■ **EXERCISE GOAL**
Repeat every entry below exactly.

Data excerpts:
☆ ☆ ☆ ☆ ☆ ☆ ☆
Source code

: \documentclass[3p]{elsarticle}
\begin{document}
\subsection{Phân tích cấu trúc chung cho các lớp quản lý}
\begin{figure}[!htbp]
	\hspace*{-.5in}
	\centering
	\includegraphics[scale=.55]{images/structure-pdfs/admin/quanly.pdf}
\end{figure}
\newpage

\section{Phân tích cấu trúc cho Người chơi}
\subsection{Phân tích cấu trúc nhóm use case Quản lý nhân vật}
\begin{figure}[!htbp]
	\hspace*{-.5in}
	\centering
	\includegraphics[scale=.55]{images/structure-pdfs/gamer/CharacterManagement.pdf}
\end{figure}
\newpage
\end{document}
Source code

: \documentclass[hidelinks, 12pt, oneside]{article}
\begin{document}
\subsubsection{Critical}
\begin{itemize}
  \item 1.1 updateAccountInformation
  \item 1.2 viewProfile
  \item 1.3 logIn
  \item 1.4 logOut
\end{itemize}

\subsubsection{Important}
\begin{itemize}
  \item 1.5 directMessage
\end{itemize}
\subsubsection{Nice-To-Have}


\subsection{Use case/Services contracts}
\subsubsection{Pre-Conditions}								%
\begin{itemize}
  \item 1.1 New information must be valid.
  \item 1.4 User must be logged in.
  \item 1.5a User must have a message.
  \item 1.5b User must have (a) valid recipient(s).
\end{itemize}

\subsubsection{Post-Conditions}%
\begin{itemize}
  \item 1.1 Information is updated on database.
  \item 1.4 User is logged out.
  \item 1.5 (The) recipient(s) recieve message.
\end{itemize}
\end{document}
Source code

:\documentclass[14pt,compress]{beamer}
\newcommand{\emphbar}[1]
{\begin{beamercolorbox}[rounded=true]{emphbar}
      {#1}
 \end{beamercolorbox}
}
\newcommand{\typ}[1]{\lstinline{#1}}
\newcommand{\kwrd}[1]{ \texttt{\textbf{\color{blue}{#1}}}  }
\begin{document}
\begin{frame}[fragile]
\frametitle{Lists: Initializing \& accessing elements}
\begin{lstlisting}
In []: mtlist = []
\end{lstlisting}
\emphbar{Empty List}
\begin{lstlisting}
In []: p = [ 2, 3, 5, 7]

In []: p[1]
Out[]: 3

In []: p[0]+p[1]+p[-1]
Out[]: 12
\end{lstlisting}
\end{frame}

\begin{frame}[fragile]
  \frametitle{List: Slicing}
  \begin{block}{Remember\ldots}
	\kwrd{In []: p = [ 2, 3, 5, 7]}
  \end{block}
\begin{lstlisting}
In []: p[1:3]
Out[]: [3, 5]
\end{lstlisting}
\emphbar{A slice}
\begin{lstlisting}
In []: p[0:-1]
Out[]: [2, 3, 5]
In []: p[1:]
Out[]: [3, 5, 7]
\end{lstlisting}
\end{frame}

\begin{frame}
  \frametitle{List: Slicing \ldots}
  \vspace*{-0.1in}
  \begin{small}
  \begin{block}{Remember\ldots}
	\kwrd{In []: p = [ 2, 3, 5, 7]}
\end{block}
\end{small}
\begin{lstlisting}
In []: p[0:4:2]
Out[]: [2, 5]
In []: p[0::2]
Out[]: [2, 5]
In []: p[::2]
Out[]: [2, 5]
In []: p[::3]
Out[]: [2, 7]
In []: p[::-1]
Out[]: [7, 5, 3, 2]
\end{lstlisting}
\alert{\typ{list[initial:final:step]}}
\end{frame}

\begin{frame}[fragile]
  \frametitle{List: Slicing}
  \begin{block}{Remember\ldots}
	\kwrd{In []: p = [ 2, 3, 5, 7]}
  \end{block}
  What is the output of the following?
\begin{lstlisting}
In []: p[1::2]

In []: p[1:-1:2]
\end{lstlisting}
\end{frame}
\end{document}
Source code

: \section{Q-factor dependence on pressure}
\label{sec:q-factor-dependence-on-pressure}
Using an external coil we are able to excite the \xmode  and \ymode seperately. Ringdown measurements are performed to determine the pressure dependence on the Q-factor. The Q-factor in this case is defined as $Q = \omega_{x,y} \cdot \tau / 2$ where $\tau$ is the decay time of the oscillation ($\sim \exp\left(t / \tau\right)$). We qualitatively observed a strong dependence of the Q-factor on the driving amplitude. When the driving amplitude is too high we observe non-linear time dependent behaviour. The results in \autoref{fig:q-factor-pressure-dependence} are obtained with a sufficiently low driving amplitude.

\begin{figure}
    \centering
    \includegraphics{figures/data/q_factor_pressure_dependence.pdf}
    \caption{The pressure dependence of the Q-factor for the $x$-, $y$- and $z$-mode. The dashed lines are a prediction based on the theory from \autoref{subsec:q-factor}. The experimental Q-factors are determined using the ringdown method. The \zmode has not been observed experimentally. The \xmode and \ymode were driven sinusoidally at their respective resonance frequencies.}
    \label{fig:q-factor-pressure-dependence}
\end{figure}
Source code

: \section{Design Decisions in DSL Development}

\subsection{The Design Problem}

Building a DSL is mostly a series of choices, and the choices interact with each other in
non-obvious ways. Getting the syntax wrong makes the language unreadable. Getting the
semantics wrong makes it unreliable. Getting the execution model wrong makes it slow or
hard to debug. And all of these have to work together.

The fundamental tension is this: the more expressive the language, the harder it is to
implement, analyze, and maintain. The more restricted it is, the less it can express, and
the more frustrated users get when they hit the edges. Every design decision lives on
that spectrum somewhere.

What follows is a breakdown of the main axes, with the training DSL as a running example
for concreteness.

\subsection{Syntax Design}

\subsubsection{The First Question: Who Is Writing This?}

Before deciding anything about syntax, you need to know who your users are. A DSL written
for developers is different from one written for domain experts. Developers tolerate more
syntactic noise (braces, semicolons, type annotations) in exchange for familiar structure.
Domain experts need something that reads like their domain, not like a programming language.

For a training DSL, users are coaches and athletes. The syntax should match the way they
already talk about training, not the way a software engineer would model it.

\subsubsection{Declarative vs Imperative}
☆ ☆ ☆ ☆ ☆ ☆ ☆
■ **RESULT OF THE EXERCISE**
Source code

: \documentclass[3p]{elsarticle}
\begin{document}
\subsection{Phân tích cấu trúc chung cho các lớp quản lý}
\begin{figure}[!htbp]
	\hspace*{-.5in}
	\centering
	\includegraphics[scale=.55]{images/structure-pdfs/admin/quanly.pdf}
\end{figure}
\newpage

\section{Phân tích cấu trúc cho Người chơi}
\subsection{Phân tích cấu trúc nhóm use case Quản lý nhân vật}
\begin{figure}[!htbp]
	\hspace*{-.5in}
	\centering
	\includegraphics[scale=.55]{images/structure-pdfs/gamer/CharacterManagement.pdf}
\end{figure}
\newpage
\end{document}
Source code

: \documentclass[hidelinks, 12pt, oneside]{article}
\begin{document}
\subsubsection{Critical}
\begin{itemize}
  \item 1.1 updateAccountInformation
  \item 1.2 viewProfile
  \item 1.3 logIn
  \item 1.4 logOut
\end{itemize}

\subsubsection{Important}
\begin{itemize}
  \item 1.5 directMessage
\end{itemize}
\subsubsection{Nice-To-Have}


\subsection{Use case/Services contracts}
\subsubsection{Pre-Conditions}								%
\begin{itemize}
  \item 1.1 New information must be valid.
  \item 1.4 User must be logged in.
  \item 1.5a User must have a message.
  \item 1.5b User must have (a) valid recipient(s).
\end{itemize}

\subsubsection{Post-Conditions}%
\begin{itemize}
  \item 1.1 Information is updated on database.
  \item 1.4 User is logged out.
  \item 1.5 (The) recipient(s) recieve message.
\end{itemize}
\end{document}
Source code

:\documentclass[14pt,compress]{beamer}
\newcommand{\emphbar}[1]
{\begin{beamercolorbox}[rounded=true]{emphbar}
      {#1}
 \end{beamercolorbox}
}
\newcommand{\typ}[1]{\lstinline{#1}}
\newcommand{\kwrd}[1]{ \texttt{\textbf{\color{blue}{#1}}}  }
\begin{document}
\begin{frame}[fragile]
\frametitle{Lists: Initializing \& accessing elements}
\begin{lstlisting}
In []: mtlist = []
\end{lstlisting}
\emphbar{Empty List}
\begin{lstlisting}
In []: p = [ 2, 3, 5, 7]

In []: p[1]
Out[]: 3

In []: p[0]+p[1]+p[-1]
Out[]: 12
\end{lstlisting}
\end{frame}

\begin{frame}[fragile]
  \frametitle{List: Slicing}
  \begin{block}{Remember\ldots}
	\kwrd{In []: p = [ 2, 3, 5, 7]}
  \end{block}
\begin{lstlisting}
In []: p[1:3]
Out[]: [3, 5]
\end{lstlisting}
\emphbar{A slice}
\begin{lstlisting}
In []: p[0:-1]
Out[]: [2, 3, 5]
In []: p[1:]
Out[]: [3, 5, 7]
\end{lstlisting}
\end{frame}

\begin{frame}
  \frametitle{List: Slicing \ldots}
  \vspace*{-0.1in}
  \begin{small}
  \begin{block}{Remember\ldots}
	\kwrd{In []: p = [ 2, 3, 5, 7]}
\end{block}
\end{small}
\begin{lstlisting}
In []: p[0:4:2]
Out[]: [2, 5]
In []: p[0::2]
Out[]: [2, 5]
In []: p[::2]
Out[]: [2, 5]
In []: p[::3]
Out[]: [2, 7]
In []: p[::-1]
Out[]: [7, 5, 3, 2]
\end{lstlisting}
\alert{\typ{list[initial:final:step]}}
\end{frame}

\begin{frame}[fragile]
  \frametitle{List: Slicing}
  \begin{block}{Remember\ldots}
	\kwrd{In []: p = [ 2, 3, 5, 7]}
  \end{block}
  What is the output of the following?
\begin{lstlisting}
In []: p[1::2]

In []: p[1:-1:2]
\end{lstlisting}
\end{frame}
\end{document}
Source code

: \section{Q-factor dependence on pressure}
\label{sec:q-factor-dependence-on-pressure}
Using an external coil we are able to excite the \xmode  and \ymode seperately. Ringdown measurements are performed to determine the pressure dependence on the Q-factor. The Q-factor in this case is defined as $Q = \omega_{x,y} \cdot \tau / 2$ where $\tau$ is the decay time of the oscillation ($\sim \exp\left(t / \tau\right)$). We qualitatively observed a strong dependence of the Q-factor on the driving amplitude. When the driving amplitude is too high we observe non-linear time dependent behaviour. The results in \autoref{fig:q-factor-pressure-dependence} are obtained with a sufficiently low driving amplitude.

\begin{figure}
    \centering
    \includegraphics{figures/data/q_factor_pressure_dependence.pdf}
    \caption{The pressure dependence of the Q-factor for the $x$-, $y$- and $z$-mode. The dashed lines are a prediction based on the theory from \autoref{subsec:q-factor}. The experimental Q-factors are determined using the ringdown method. The \zmode has not been observed experimentally. The \xmode and \ymode were driven sinusoidally at their respective resonance frequencies.}
    \label{fig:q-factor-pressure-dependence}
\end{figure}
Source code

: \section{Design Decisions in DSL Development}

\subsection{The Design Problem}

Building a DSL is mostly a series of choices, and the choices interact with each other in
non-obvious ways. Getting the syntax wrong makes the language unreadable. Getting the
semantics wrong makes it unreliable. Getting the execution model wrong makes it slow or
hard to debug. And all of these have to work together.

The fundamental tension is this: the more expressive the language, the harder it is to
implement, analyze, and maintain. The more restricted it is, the less it can express, and
the more frustrated users get when they hit the edges. Every design decision lives on
that spectrum somewhere.

What follows is a breakdown of the main axes, with the training DSL as a running example
for concreteness.

\subsection{Syntax Design}

\subsubsection{The First Question: Who Is Writing This?}

Before deciding anything about syntax, you need to know who your users are. A DSL written
for developers is different from one written for domain experts. Developers tolerate more
syntactic noise (braces, semicolons, type annotations) in exchange for familiar structure.
Domain experts need something that reads like their domain, not like a programming language.

For a training DSL, users are coaches and athletes. The syntax should match the way they
already talk about training, not the way a software engineer would model it.

\subsubsection{Declarative vs Imperative}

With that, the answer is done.